The Honda 360 was only produced from 1974 through 1976. The "CL" model was the scrambler model with motocross handlebars and high, left side exhaust pipes. The air cooled parallel twin cylinder Honda has a 356cc engine with a single overhead cam. Power is meager with only 34 HP @ 9000 RPM. Top speed is a claimed 102.5 mph. The CL has a six speed gearbox with a chain final drive. Fuel capacity is 2.9 gallons and the bike's weight is 392.4 lbs wet.
I've finally had time to start working on the CL. I've sprayed the bike down with WD40 to help with the aged gunk cleanup. I've ordered a series of rebuild kits and parts in preparation for getting the bike to run. First thing on my list is to drain the 30 year old gas and rebuild the carbs.
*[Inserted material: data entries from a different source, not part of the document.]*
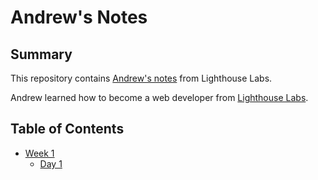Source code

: # Andrew's Notes

## Summary
This repository contains [Andrew's notes](https://github.com/AndrewHui) from Lighthouse Labs.

Andrew learned how to become a web developer from [Lighthouse Labs](LighthouseLabs.ca).

## Table of Contents

* [Week 1](/Week_1)
  * [Day 1](/Week_1/Day_1)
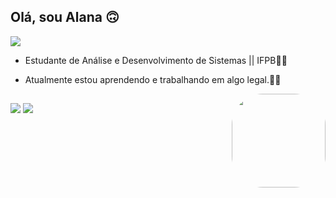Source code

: ##  Olá, sou Alana 🙃
<img src = "https://badgen.net/badge/Hello World!/ 💻/purple?icon=github">

* Estudante de Análise e Desenvolvimento de Sistemas || IFPB👩‍💻
 
* Atualmente estou aprendendo e trabalhando em algo legal.🕵️‍♀️

<img src= "https://user-images.githubusercontent.com/86081104/142960828-873870e4-dca6-4267-b401-fd514a51bd42.png" align = "right" height = "150px" style = "border-radius: 50px;">

##

<div>
  <a href="https://www.linkedin.com/in/alana-cristina-b805a5217/" target="_blank"><img src="https://img.shields.io/badge/LinkedIn-0077B5?style=for-the-badge&logo=linkedin&logoColor=white" target="_blank"></a>
  <a href = "mailto:allanacristina124@gmail.com"><img src="https://img.shields.io/badge/Gmail-D14836?style=for-the-badge&logo=gmail&logoColor=white" target"_blank"></a>
 <!--<a href="https://www.instagram.com/llanacristina_/" target="_blank"><img src="https://img.shields.io/badge/Instagram-E4405F?style=for-the-badge&logo=instagram&logoColor=white" target="_blank"><a/> -->

</div>
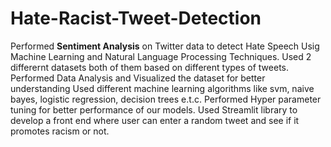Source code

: # Hate-Racist-Tweet-Detection
Performed **Sentiment Analysis** on Twitter data to detect Hate Speech Usig Machine Learning and Natural Language Processing Techniques.
Used 2 differernt datasets both of them based on different types of tweets.
Performed Data Analysis and Visualized the dataset for better understanding
Used different machine learning algorithms like svm, naive bayes, logistic regression, decision trees e.t.c.
Performed Hyper parameter tuning for better performance of our models.
Used Streamlit library to develop a front end where user can enter a random tweet and see if it promotes racism or not.
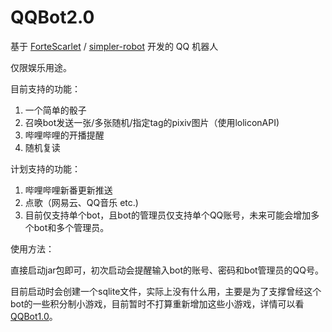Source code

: # QQBot2.0

基于 [ForteScarlet](https://github.com/ForteScarlet) / [simpler-robot](https://github.com/ForteScarlet/simpler-robot) 开发的 QQ 机器人

仅限娱乐用途。

目前支持的功能：
1. 一个简单的骰子
2. 召唤bot发送一张/多张随机/指定tag的pixiv图片（使用loliconAPI)
3. 哔哩哔哩的开播提醒
4. 随机复读

计划支持的功能：
1. 哔哩哔哩新番更新推送
2. 点歌（网易云、QQ音乐 etc.)
3. 目前仅支持单个bot，且bot的管理员仅支持单个QQ账号，未来可能会增加多个bot和多个管理员。

使用方法：

直接启动jar包即可，初次启动会提醒输入bot的账号、密码和bot管理员的QQ号。


目前启动时会创建一个sqlite文件，实际上没有什么用，主要是为了支撑曾经这个bot的一些积分制小游戏，目前暂时不打算重新增加这些小游戏，详情可以看[QQBot1.0](https://github.com/KoSChicken/QQBot1.0)。
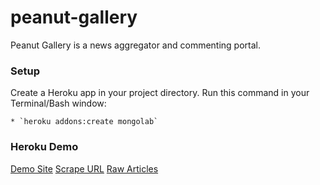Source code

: # peanut-gallery
Peanut Gallery is a news aggregator and commenting portal.



### Setup
Create a Heroku app in your project directory.
Run this command in your Terminal/Bash window:

    * `heroku addons:create mongolab`


### Heroku Demo

[Demo Site](https://arcane-citadel-12465.herokuapp.com/)
[Scrape URL](https://arcane-citadel-12465.herokuapp.com/scrape)
[Raw Articles](https://arcane-citadel-12465.herokuapp.com/articles)
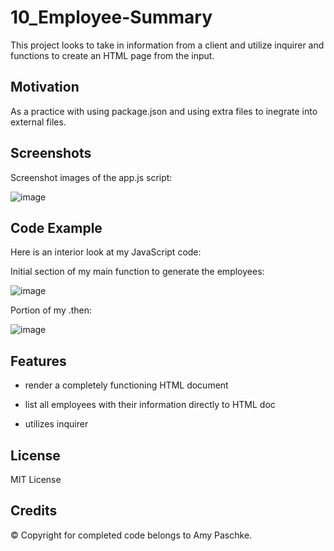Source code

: # 10_Employee-Summary

This project looks to take in information from a client and utilize inquirer and functions to create an HTML page from the input.

## Motivation

As a practice with using package.json and using extra files to inegrate into external files.

## Screenshots

Screenshot images of the app.js script:

![image](https://user-images.githubusercontent.com/70075341/101697784-0dde7c00-3a3e-11eb-92ba-b86f343ee143.JPG)

## Code Example

Here is an interior look at my JavaScript code:

Initial section of my main function to generate the employees:

![image](https://user-images.githubusercontent.com/70075341/101697352-4c276b80-3a3d-11eb-8a90-32b44863686b.JPG)

Portion of my .then:

![image](https://user-images.githubusercontent.com/70075341/101697351-4c276b80-3a3d-11eb-8aa9-41e9f6260c55.JPG)

## Features

- render a completely functioning HTML document

- list all employees with their information directly to HTML doc

- utilizes inquirer

## License

MIT License

## Credits

&copy; Copyright for completed code belongs to Amy Paschke.
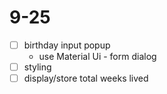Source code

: # 9-25

- [ ] birthday input popup
  - use Material Ui - form dialog
- [ ] styling
- [ ] display/store total weeks lived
I've found the Common Motor Collective out of Texas to be a useful resource for good quality rebuild kits and parts that I need.
Clutch: Upon receiving the CL, the clutch cable was broken. I replaced it with a new cable from D2 Moto. Working near the clutch area, I cleaned up / greased the springs and push rod bearing assembly.
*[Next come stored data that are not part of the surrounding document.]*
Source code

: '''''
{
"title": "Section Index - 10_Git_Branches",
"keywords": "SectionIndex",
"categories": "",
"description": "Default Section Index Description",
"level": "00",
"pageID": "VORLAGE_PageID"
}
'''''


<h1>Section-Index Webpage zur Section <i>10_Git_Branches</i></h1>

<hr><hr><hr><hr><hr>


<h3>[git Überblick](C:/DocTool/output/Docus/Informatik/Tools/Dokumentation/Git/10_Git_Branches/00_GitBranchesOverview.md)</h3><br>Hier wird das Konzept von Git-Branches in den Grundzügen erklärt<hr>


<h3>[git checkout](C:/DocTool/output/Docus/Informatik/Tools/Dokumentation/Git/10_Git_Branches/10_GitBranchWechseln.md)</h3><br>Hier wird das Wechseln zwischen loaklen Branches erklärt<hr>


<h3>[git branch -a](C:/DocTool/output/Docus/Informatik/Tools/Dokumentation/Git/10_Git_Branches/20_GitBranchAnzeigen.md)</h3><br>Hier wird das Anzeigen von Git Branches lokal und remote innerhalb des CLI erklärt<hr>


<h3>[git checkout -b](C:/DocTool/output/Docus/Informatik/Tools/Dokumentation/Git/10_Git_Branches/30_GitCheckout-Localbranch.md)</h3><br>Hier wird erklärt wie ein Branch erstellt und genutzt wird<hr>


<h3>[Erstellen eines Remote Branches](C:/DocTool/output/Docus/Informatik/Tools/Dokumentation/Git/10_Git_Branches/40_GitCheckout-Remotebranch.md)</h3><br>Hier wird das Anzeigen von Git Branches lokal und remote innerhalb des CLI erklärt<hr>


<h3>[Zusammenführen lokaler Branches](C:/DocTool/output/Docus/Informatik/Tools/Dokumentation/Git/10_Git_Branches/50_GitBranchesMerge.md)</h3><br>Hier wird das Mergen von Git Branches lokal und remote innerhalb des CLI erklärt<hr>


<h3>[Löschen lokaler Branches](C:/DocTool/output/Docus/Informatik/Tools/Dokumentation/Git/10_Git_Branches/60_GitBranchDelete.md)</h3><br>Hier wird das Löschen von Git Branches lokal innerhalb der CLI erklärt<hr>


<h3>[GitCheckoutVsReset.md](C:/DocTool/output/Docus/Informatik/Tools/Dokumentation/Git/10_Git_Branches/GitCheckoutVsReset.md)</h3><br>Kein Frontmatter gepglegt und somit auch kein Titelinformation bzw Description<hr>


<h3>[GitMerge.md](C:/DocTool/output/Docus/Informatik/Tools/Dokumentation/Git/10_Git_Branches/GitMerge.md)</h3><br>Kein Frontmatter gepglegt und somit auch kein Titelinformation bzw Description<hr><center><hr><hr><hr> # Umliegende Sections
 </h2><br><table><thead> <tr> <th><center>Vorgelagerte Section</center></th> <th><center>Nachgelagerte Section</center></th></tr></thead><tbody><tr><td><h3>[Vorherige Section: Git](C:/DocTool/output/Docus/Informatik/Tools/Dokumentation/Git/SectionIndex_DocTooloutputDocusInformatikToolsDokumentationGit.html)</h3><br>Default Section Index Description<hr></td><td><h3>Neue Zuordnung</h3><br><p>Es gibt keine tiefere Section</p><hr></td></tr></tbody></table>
Carburetors: I rebuilt the carbs with a set of rebuild kits from Common Motor Collective, they did a nice job putting a quality kit together. Unfortunately I had a gas leak from overflow tube on the right side bowl. After taking the float bowl apart and putting it back together over and over again hunting for a solution, removing and cleaning the float needle + testing the floats, I finally noticed a hairline crack in the brass overflow tube. I soldered the cracks and sealed the leak.
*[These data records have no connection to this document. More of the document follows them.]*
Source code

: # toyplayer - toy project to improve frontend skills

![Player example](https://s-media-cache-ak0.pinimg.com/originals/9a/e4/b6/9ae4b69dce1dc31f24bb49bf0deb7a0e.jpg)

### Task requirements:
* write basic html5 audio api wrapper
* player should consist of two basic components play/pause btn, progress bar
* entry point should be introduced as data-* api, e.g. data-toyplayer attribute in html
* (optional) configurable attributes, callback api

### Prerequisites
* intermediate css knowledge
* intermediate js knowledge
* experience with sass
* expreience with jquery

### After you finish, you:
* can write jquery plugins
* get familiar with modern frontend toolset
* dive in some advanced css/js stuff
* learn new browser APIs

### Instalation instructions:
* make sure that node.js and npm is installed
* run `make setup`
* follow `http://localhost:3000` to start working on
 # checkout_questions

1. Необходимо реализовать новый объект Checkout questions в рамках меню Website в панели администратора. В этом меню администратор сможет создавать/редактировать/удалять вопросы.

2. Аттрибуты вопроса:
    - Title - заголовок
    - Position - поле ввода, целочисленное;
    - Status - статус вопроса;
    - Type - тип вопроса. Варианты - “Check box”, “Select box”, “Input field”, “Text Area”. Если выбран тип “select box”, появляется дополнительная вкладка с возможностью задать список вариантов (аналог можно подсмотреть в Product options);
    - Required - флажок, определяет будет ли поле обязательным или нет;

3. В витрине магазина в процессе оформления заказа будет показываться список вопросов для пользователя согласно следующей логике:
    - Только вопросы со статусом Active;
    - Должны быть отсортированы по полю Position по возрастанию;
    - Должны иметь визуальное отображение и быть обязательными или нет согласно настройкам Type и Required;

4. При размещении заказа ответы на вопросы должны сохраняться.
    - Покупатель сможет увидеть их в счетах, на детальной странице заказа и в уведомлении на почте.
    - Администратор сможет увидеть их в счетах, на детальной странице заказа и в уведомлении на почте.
Gas Tank: The tank exterior is in good shape, although the interior was full of 30+ year old gas which had since turned into varnish. I drained the tank and found lots of rust inside, although no soft spots on the tank itself (this is a good thing). I flushed the rust and crud out of the tank with soapy water, followed by a rust removing chemical soak, final flushing and then a final rinse with acetone. This was a lengthy and messy process that I put off for several months. After the tank dried, I sealed the inside of the tank with Red Kote fuel tank sealer. I have worked with this sealant before with excellent results, just as I have this time.
Misc: I've replaced the cables, chain, condenser, petcock and the air filters before setting off for a maiden voyage where I test the shifting and general functions of the motorcycle. In the meantime, I also adjusted the fuel/air mixture screw while riding (and pulling over) to the correct "not too lean / not too rich" adjustments. The bike runs pretty darn good.
Unfortunately the bugs hadn't been completely worked out of the CL, although it is close. The bike runs good, there is some hesitation mid throttle and the suspect is some leftover sludge seeping from the gas tank. The "sludge" must've been stuck, hidden somewhere in the tank. The sludge made its way through the fuel system clogging the new petcock and the mid-range needle jet passageways.
I've decided to sell the Honda instead of going back into working on the gas tank and carbs. I lost interest in the bike, and Hillary has changed her mind on wanting to ride it as well. - Confirmed, it's time to sell.
I recently put the CL on Craigslist and sold it within a few weeks. The bike sold to a good owner whom had one when he was younger, before marriage and kids. He's looking forward to working on the bike with his nephew and riding it around reminiscing the past.